# How to complete this task:
Search the material below for the string "lines". Return every line that holds it.

══════════════════════════════

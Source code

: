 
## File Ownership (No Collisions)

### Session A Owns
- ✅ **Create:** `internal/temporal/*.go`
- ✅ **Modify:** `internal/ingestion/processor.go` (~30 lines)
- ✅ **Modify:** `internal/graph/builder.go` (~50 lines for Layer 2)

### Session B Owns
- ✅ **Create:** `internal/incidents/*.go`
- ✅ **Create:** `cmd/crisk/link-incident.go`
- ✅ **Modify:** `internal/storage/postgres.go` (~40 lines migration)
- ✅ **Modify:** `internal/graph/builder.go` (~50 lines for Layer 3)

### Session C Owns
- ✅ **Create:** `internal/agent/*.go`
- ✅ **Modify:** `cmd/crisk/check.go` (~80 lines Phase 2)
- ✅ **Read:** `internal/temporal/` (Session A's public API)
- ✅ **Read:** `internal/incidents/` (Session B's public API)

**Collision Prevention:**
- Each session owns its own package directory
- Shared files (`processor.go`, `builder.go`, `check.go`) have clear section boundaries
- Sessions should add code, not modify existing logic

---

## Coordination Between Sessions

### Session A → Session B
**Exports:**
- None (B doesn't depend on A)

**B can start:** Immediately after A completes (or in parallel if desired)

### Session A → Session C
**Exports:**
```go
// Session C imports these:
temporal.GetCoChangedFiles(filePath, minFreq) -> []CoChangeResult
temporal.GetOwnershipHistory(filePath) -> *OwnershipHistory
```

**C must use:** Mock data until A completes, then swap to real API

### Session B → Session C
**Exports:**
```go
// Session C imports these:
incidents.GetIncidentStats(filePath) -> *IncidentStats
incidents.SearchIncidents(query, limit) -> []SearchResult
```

══════════════════════════════

# Output of the exercise:
- ✅ **Modify:** `internal/ingestion/processor.go` (~30 lines)
- ✅ **Modify:** `internal/graph/builder.go` (~50 lines for Layer 2)
- ✅ **Modify:** `internal/storage/postgres.go` (~40 lines migration)
- ✅ **Modify:** `internal/graph/builder.go` (~50 lines for Layer 3)
- ✅ **Modify:** `cmd/crisk/check.go` (~80 lines Phase 2)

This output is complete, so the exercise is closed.